### Task instructions
Return the following from the records below: each line, word for word, starting with the line that contains "### Initialize Testacular" and going on through the line that contains "### Testacular Include", with nothing outside that range.
↓↓↓
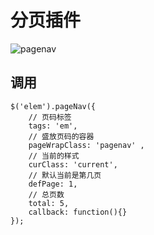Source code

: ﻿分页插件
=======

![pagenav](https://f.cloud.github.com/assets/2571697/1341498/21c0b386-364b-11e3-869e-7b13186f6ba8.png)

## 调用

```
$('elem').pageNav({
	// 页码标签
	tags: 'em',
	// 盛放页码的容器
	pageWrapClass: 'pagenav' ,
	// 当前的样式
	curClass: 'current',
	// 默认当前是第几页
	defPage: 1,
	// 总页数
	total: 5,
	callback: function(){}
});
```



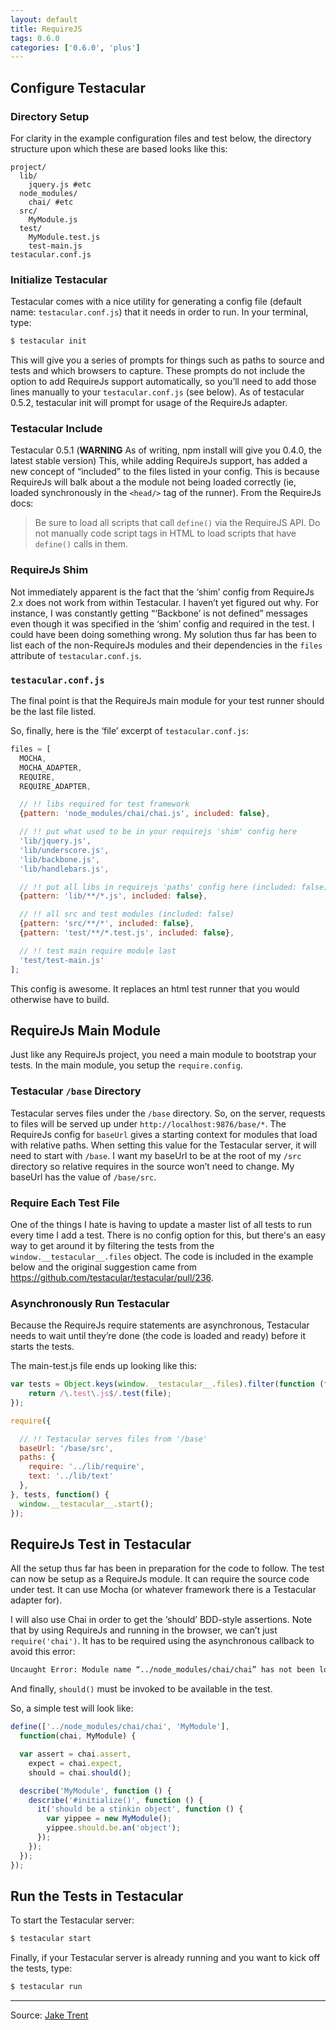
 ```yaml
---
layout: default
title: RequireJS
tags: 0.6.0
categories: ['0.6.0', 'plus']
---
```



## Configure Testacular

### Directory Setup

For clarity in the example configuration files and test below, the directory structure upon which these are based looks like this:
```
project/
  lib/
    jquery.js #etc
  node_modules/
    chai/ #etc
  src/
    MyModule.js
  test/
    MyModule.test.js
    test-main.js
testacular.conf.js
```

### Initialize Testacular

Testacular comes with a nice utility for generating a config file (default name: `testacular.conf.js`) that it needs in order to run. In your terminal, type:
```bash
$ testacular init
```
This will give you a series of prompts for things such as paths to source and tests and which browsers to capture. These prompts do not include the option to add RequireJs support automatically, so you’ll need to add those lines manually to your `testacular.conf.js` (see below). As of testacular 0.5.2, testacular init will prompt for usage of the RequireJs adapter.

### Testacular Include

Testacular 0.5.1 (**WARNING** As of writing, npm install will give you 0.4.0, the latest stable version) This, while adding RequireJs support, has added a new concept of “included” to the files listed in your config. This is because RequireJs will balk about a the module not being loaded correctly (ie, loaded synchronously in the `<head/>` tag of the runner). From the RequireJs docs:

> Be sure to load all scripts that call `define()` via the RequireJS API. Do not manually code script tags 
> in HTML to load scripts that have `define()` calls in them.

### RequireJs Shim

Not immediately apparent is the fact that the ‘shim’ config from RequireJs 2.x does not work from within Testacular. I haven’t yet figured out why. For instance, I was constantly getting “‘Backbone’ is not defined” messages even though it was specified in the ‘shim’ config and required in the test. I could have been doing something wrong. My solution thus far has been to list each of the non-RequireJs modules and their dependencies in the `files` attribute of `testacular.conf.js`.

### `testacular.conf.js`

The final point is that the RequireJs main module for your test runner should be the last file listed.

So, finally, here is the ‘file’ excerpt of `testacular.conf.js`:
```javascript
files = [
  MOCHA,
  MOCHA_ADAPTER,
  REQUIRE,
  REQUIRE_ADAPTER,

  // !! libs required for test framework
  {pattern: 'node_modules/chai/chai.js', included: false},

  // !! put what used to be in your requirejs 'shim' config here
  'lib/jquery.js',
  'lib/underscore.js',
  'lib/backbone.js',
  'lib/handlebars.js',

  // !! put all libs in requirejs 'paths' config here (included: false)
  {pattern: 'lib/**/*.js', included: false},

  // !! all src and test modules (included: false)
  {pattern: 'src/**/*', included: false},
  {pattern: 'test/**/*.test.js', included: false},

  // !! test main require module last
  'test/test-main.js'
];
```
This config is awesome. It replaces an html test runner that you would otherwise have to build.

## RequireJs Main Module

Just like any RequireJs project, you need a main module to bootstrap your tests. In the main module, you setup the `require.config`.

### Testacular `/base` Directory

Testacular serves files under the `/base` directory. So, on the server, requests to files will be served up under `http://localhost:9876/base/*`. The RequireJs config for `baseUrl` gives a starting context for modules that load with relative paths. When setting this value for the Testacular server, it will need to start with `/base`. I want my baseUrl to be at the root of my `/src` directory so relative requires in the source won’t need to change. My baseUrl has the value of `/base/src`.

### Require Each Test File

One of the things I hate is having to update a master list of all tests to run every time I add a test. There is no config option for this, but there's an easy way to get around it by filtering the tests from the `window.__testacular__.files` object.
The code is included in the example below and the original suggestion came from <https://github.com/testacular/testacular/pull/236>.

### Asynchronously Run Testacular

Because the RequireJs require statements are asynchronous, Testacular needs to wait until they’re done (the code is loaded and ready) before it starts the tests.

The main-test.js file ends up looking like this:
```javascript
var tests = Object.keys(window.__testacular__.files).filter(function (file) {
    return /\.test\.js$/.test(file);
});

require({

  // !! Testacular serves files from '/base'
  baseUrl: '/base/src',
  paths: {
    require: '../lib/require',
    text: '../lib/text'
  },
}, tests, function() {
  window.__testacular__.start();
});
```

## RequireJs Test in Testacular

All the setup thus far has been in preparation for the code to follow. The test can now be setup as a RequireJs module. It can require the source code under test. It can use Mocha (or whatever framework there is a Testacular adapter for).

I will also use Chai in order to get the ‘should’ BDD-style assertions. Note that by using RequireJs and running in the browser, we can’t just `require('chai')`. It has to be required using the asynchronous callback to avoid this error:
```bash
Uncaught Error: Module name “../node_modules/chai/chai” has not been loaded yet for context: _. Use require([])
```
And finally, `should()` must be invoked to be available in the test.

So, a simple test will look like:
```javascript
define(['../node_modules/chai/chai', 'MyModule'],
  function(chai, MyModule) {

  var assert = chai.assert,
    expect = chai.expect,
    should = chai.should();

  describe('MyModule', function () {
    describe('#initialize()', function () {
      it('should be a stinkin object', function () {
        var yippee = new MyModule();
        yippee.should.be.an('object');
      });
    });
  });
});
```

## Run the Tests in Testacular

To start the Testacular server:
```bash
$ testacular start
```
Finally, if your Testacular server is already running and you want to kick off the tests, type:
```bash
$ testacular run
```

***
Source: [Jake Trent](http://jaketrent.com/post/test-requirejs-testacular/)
↑↑↑
↓↓↓
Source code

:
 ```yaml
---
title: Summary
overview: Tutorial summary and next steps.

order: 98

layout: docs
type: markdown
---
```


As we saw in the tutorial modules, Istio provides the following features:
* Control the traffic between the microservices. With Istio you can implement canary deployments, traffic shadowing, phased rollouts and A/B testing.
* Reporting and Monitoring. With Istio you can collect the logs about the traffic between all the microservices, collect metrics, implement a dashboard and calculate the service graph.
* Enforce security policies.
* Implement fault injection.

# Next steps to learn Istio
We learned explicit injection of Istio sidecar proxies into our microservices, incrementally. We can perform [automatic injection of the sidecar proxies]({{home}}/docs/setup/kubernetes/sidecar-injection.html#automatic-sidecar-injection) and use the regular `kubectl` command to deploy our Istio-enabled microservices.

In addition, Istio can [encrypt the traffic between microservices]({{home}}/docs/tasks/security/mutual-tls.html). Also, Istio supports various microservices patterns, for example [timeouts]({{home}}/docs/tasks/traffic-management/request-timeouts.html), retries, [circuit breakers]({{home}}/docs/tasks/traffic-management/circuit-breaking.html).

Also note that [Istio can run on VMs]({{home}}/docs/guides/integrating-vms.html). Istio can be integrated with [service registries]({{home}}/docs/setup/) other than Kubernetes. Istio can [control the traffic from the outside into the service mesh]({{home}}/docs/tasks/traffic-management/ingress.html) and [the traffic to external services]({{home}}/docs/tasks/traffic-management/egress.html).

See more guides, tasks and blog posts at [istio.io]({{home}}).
↑↑↑
↓↓↓
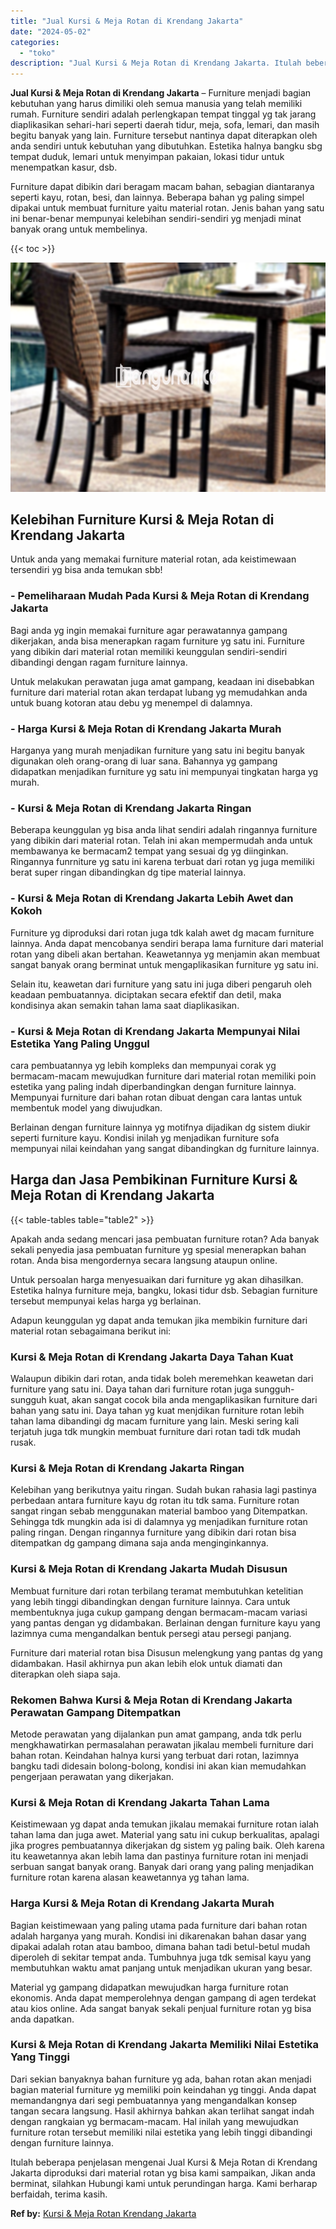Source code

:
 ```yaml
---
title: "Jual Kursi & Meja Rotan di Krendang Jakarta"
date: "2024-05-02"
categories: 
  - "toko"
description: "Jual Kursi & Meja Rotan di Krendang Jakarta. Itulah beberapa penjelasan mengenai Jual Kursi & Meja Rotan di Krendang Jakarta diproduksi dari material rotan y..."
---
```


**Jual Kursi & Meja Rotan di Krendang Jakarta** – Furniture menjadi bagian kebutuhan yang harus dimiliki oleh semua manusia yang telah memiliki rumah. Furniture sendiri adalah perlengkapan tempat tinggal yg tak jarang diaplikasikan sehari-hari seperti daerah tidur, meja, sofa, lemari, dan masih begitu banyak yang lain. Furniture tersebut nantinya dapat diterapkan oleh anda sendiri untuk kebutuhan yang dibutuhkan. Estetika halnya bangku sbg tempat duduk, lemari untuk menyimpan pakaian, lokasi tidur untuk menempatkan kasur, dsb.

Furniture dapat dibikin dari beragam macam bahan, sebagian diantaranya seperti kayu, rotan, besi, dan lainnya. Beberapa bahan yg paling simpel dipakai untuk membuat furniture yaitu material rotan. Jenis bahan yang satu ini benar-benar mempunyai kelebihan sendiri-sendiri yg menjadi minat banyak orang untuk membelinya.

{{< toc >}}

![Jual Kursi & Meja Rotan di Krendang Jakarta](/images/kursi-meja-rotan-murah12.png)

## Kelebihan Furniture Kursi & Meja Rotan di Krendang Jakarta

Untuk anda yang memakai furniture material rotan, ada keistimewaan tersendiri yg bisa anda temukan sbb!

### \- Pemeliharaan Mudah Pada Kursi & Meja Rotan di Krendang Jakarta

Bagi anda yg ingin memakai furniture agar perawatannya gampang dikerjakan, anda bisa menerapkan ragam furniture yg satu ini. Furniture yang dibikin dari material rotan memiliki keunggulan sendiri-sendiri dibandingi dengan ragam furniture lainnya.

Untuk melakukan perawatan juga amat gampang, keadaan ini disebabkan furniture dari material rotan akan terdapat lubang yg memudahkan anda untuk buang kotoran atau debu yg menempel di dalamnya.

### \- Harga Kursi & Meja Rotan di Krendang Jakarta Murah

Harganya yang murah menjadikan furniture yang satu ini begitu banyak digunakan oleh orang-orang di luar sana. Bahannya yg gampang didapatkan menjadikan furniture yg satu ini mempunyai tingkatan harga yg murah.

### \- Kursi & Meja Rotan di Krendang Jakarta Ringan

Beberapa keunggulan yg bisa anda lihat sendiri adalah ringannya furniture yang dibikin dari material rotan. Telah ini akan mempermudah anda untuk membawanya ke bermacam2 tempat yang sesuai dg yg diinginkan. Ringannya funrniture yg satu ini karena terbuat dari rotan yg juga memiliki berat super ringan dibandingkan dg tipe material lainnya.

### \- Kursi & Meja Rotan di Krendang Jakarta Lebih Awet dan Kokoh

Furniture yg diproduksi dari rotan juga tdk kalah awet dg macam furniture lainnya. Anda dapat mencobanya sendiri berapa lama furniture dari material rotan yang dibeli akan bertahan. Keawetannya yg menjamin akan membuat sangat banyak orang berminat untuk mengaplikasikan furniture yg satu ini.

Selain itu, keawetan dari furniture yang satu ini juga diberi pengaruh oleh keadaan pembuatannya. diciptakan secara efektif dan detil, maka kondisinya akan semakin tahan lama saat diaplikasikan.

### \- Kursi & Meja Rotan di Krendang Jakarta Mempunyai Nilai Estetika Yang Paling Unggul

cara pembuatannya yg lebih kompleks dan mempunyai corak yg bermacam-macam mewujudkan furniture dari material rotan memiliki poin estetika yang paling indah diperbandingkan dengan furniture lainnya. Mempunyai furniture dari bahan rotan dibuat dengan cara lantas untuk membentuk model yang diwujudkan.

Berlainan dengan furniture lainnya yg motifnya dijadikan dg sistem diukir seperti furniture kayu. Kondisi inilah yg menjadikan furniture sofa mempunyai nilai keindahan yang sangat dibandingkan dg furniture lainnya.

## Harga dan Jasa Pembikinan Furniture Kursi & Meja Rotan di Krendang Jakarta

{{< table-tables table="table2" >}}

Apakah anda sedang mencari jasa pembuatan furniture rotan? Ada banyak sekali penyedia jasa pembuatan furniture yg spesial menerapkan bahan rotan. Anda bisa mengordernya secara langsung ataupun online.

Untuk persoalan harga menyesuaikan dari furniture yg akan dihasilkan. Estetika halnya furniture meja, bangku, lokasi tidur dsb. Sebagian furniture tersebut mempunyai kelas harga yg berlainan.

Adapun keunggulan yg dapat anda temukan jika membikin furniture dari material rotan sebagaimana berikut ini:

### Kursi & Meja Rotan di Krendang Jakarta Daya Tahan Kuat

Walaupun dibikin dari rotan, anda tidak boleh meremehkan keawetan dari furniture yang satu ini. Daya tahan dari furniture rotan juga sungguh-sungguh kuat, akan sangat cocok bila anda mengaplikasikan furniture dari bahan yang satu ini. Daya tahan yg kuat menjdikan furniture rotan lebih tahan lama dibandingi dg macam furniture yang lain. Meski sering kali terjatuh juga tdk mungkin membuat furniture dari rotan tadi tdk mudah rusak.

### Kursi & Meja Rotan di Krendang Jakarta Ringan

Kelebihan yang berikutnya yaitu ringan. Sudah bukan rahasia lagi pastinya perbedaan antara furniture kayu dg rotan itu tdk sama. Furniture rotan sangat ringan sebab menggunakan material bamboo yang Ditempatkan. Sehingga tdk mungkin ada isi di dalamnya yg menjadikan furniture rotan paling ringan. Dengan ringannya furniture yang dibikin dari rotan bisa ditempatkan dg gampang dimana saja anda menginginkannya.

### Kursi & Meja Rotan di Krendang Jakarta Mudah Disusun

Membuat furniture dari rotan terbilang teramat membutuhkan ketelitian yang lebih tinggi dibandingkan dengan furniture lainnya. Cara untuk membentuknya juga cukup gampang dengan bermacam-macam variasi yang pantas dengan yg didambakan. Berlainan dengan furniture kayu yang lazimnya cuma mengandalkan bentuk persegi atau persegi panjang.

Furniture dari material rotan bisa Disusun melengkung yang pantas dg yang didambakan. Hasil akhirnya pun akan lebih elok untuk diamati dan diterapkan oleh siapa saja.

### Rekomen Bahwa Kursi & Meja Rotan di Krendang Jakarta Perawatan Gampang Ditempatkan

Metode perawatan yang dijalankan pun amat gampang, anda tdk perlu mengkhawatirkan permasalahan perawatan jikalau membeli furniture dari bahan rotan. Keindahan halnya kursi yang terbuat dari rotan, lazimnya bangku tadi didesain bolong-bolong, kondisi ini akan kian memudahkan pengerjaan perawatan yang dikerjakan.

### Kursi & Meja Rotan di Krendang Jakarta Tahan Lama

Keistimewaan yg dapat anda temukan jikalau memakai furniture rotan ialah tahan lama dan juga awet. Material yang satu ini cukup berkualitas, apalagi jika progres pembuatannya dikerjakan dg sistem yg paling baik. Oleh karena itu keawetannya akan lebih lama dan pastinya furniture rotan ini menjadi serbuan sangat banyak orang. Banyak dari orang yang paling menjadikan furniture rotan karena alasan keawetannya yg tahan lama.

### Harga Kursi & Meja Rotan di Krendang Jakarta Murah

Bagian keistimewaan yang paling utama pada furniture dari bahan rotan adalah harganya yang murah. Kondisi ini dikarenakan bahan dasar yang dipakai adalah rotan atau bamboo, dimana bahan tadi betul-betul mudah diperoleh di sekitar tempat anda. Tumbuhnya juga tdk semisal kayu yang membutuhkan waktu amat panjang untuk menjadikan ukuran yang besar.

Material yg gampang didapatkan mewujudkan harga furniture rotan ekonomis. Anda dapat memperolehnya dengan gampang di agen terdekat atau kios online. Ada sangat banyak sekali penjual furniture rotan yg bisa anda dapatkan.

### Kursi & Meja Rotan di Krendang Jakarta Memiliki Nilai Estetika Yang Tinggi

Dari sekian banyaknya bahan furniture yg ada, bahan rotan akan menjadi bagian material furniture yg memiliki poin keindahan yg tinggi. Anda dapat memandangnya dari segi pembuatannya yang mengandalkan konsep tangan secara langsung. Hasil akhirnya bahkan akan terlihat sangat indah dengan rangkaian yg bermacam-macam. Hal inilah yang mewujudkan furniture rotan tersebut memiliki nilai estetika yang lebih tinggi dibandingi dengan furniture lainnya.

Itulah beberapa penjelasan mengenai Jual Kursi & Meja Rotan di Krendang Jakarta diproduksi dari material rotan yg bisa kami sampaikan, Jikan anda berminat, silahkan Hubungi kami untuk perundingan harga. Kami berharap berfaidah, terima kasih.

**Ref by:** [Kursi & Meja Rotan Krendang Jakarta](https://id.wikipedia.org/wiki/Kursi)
↑↑↑
### Result for this exercise
### Initialize Testacular

Testacular comes with a nice utility for generating a config file (default name: `testacular.conf.js`) that it needs in order to run. In your terminal, type:
```bash
$ testacular init
```
This will give you a series of prompts for things such as paths to source and tests and which browsers to capture. These prompts do not include the option to add RequireJs support automatically, so you’ll need to add those lines manually to your `testacular.conf.js` (see below). As of testacular 0.5.2, testacular init will prompt for usage of the RequireJs adapter.

### Testacular Include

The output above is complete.